## Items listed in a dataset

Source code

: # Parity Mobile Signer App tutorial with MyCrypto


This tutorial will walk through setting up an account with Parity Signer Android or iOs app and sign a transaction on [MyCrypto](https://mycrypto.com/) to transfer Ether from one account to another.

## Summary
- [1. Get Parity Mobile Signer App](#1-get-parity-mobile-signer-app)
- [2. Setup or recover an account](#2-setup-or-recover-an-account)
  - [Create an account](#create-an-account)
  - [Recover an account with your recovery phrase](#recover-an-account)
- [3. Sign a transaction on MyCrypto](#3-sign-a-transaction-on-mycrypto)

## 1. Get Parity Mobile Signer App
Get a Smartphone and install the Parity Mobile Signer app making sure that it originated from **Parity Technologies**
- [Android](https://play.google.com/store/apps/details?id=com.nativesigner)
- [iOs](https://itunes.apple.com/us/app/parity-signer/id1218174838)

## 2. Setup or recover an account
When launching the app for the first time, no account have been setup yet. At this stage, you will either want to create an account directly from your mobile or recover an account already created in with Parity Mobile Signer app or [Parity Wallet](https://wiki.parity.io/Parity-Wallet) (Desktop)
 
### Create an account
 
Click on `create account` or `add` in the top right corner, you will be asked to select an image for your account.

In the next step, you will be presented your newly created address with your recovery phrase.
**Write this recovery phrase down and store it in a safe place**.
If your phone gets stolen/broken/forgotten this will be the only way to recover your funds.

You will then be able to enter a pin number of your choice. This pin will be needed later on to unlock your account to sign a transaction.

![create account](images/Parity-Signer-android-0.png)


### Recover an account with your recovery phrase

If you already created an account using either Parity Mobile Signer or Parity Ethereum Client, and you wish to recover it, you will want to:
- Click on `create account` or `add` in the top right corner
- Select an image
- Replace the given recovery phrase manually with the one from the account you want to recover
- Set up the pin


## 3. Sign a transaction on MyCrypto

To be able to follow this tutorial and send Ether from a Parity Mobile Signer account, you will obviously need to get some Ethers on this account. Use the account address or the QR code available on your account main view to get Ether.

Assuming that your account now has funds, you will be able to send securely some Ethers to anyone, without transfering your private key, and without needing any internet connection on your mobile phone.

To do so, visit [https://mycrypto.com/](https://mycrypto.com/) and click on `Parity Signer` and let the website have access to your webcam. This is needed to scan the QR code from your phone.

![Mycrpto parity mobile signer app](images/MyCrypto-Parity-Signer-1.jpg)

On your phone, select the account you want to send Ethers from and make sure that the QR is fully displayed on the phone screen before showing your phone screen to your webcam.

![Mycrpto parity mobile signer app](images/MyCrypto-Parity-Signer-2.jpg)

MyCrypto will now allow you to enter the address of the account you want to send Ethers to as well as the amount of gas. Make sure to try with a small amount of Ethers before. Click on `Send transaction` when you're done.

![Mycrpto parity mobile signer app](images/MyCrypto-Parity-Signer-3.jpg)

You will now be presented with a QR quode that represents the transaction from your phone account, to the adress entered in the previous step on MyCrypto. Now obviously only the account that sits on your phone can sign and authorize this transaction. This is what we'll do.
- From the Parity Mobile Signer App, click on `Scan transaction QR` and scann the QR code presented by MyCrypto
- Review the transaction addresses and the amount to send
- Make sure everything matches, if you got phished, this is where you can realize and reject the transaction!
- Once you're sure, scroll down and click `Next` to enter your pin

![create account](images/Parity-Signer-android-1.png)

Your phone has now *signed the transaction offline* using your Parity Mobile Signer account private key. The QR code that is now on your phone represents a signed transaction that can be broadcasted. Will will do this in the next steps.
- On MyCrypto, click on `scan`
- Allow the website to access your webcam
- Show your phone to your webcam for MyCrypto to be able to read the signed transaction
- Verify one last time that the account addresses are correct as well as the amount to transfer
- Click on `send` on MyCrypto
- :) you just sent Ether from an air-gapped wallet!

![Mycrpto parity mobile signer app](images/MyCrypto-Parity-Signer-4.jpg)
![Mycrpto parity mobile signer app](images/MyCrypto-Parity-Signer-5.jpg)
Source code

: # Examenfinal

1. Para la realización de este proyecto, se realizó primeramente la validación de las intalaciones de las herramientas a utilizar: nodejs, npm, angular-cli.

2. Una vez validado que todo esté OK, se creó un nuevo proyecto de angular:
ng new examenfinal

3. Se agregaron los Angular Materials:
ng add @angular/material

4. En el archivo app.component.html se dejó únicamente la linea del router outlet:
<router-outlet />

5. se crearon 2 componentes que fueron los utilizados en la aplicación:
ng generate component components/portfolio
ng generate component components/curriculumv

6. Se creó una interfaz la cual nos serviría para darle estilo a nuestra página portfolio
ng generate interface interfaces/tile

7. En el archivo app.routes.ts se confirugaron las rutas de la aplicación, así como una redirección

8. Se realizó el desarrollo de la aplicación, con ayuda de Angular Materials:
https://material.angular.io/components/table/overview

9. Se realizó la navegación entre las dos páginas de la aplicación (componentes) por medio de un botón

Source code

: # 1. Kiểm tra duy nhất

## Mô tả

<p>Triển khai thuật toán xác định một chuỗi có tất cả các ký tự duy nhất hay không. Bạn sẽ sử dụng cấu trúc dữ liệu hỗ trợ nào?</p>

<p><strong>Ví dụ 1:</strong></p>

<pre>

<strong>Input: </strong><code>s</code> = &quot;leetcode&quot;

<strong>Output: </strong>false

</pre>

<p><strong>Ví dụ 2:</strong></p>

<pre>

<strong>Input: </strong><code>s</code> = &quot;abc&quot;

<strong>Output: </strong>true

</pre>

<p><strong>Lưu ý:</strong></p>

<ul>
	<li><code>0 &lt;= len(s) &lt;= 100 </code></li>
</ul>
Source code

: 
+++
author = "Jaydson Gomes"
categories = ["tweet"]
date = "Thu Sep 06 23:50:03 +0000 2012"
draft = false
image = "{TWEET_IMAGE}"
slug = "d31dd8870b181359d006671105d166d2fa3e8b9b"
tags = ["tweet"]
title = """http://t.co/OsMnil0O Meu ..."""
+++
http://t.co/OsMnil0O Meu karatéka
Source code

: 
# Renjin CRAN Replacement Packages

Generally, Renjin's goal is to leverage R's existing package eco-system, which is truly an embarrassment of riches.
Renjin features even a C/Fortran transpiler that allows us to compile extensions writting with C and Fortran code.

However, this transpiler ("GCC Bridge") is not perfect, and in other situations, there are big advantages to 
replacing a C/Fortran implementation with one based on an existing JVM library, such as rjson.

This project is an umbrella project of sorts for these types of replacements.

## What this task involves
The lines to extract from the data above begin with the line containing "ng add @angular/material" and end with the line containing "ng generate component components/portfolio". Extract them exactly, including both.

## Exercise response
ng add @angular/material

4. En el archivo app.component.html se dejó únicamente la linea del router outlet:
<router-outlet />

5. se crearon 2 componentes que fueron los utilizados en la aplicación:
ng generate component components/portfolio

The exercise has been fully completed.